The reading for this assignment is Chapters 10-11 of How to think....

Spellcheck!

The goal of this homework is to implement a spellchecker. The simplest kind of spellchecker uses a dictionary of `legal' words and flags anything that is not in the dictionary.

  1. Start with either your solution from the previous homework or my ip_hw08_soln.py, which is available on the class web page. Either way, you should have a program that reads a file and builds a dictionary that contains the unique words in the file.

  2. In my solution, process_file has the side-effect of printing the 10 most common words in the file. This is a weird thing for a fruitful function to do becase you wouldn't necessarily want to print something every time you process a file.

    Modify process_file so that it prints nothing (has no side effects) and returns the dictionary. Then change the place where process_file is invoked so that it stores the return value from process_file in a variable named words, instead of printing it. Finally, add a line of code at the end of the program to print the top ten words in the dictionary.

  3. Now we have a general-purpose function that we could use for more than one purpose. For example, we can use it to read a list of `legal' words and store it in a dictionary.

    Add a line of code to read the file /usr/share/dict/words and put the contents into the dictionary. How many words are there in this file? How many of them are unique?
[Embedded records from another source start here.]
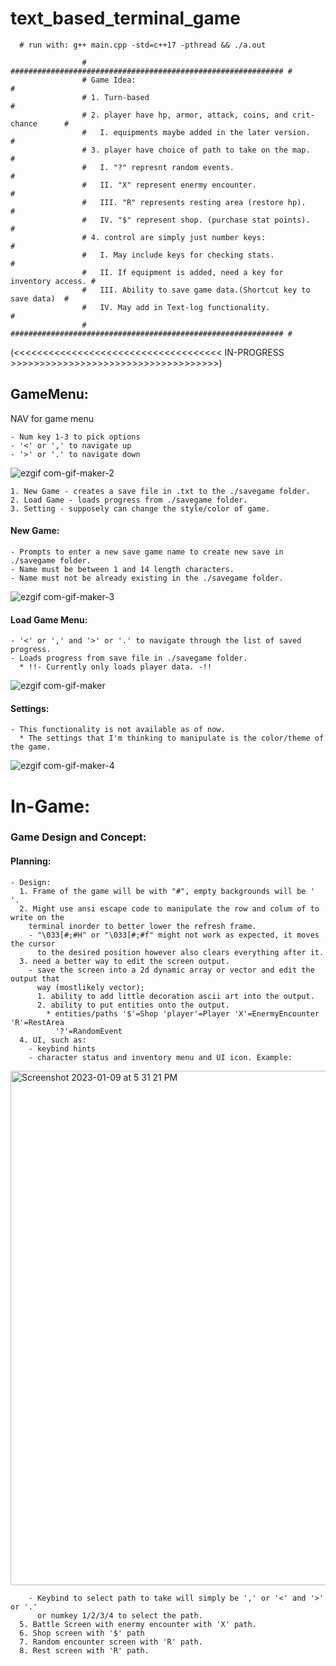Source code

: # text_based_terminal_game

      # run with: g++ main.cpp -std=c++17 -pthread && ./a.out

                    # ############################################################# #
                    # Game Idea:                                                    #
                    # 1. Turn-based                                                 #
                    # 2. player have hp, armor, attack, coins, and crit-chance      #
                    #   I. equipments maybe added in the later version.             #
                    # 3. player have choice of path to take on the map.             #
                    #   I. "?" represnt random events.                              #
                    #   II. "X" represent enermy encounter.                         #
                    #   III. "R" represents resting area (restore hp).              #
                    #   IV. "$" represent shop. (purchase stat points).             #
                    # 4. control are simply just number keys:                       #
                    #   I. May include keys for checking stats.                     #
                    #   II. If equipment is added, need a key for inventory access. #
                    #   III. Ability to save game data.(Shortcut key to save data)  #
                    #   IV. May add in Text-log functionality.                      #
                    # ############################################################# #

(<<<<<<<<<<<<<<<<<<<<<<<<<<<<<<<<<<<< IN-PROGRESS >>>>>>>>>>>>>>>>>>>>>>>>>>>>>>>>>>>>) 

## GameMenu:
  NAV for game menu

    - Num key 1-3 to pick options
    - '<' or ',' to navigate up
    - '>' or '.' to navigate down
![ezgif com-gif-maker-2](https://user-images.githubusercontent.com/95335912/211420343-eb76a431-1018-4cad-84dd-0c756c954e01.gif)
    
    1. New Game - creates a save file in .txt to the ./savegame folder.
    2. Load Game - loads progress from ./savegame folder.
    3. Setting - supposely can change the style/color of game.
#### New Game:
    - Prompts to enter a new save game name to create new save in ./savegame folder.
    - Name must be between 1 and 14 length characters.
    - Name must not be already existing in the ./savegame folder.
![ezgif com-gif-maker-3](https://user-images.githubusercontent.com/95335912/211424065-c48274e6-27ea-4b72-bb99-0cc848944b98.gif)

#### Load Game Menu:
    - '<' or ',' and '>' or '.' to navigate through the list of saved progress.
    - Loads progress from save file in ./savegame folder.
      * !!- Currently only loads player data. -!!
 ![ezgif com-gif-maker](https://user-images.githubusercontent.com/95335912/211419640-01d30881-b90a-49f6-b1a7-c2670d0ee67b.gif)

#### Settings:
    - This functionality is not available as of now.
      * The settings that I'm thinking to manipulate is the color/theme of the game.
![ezgif com-gif-maker-4](https://user-images.githubusercontent.com/95335912/211428175-930efbed-4cf5-4811-a249-dc0c32e0976d.gif)

# In-Game:
### Game Design and Concept:
  #### Planning:
    - Design:
      1. Frame of the game will be with "#", empty backgrounds will be ' '.
      2. Might use ansi escape code to manipulate the row and colum of to write on the
        terminal inorder to better lower the refresh frame.
        - "\033[#;#H" or "\033[#;#f" might not work as expected, it moves the cursor 
          to the desired position however also clears everything after it.
      3. need a better way to edit the screen output.
        - save the screen into a 2d dynamic array or vector and edit the output that 
          way (mostlikely vector);
          1. ability to add little decoration ascii art into the output.
          2. ability to put entities onto the output.
            * entities/paths '$'=Shop 'player'=Player 'X'=EnermyEncounter 'R'=RestArea
              '?'=RandomEvent
      4. UI, such as:
        - keybind hints
        - character status and inventory menu and UI icon. Example:
<img width="823" alt="Screenshot 2023-01-09 at 5 31 21 PM" src="https://user-images.githubusercontent.com/95335912/211441598-4d4b96d1-28b1-4c5a-bd24-9e7bf951ea4d.png">

        - Keybind to select path to take will simply be ',' or '<' and '>' or '.'
          or numkey 1/2/3/4 to select the path.
      5. Battle Screen with enermy encounter with 'X' path.
      6. Shop screen with '$' path
      7. Random encounter screen with 'R' path.
      8. Rest screen with 'R' path.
  4. At this point you should have two dictionaries, one containing the words from The Great Gatsby (or at least the first 100 lines) and the other containing the `legal' words.

    Write a loop that prints all the words from Gatsby that are not `legal'. Hint: break this step into several smaller steps!

  5. Encapsulate the code you just wrote in a function named spellcheck that takes two dictionaries as parameters and that prints all the words from the first dictionary that are not in the second dictionary. Hint: make sure your function gets defined before you try to invoke it.

  6. Modify spellcheck to make it fruitful; that is, instead of printing the words, it should create and return a list of words.

  7. Challenge (mild): what are the 10 most common `illegal' words in Gatsby?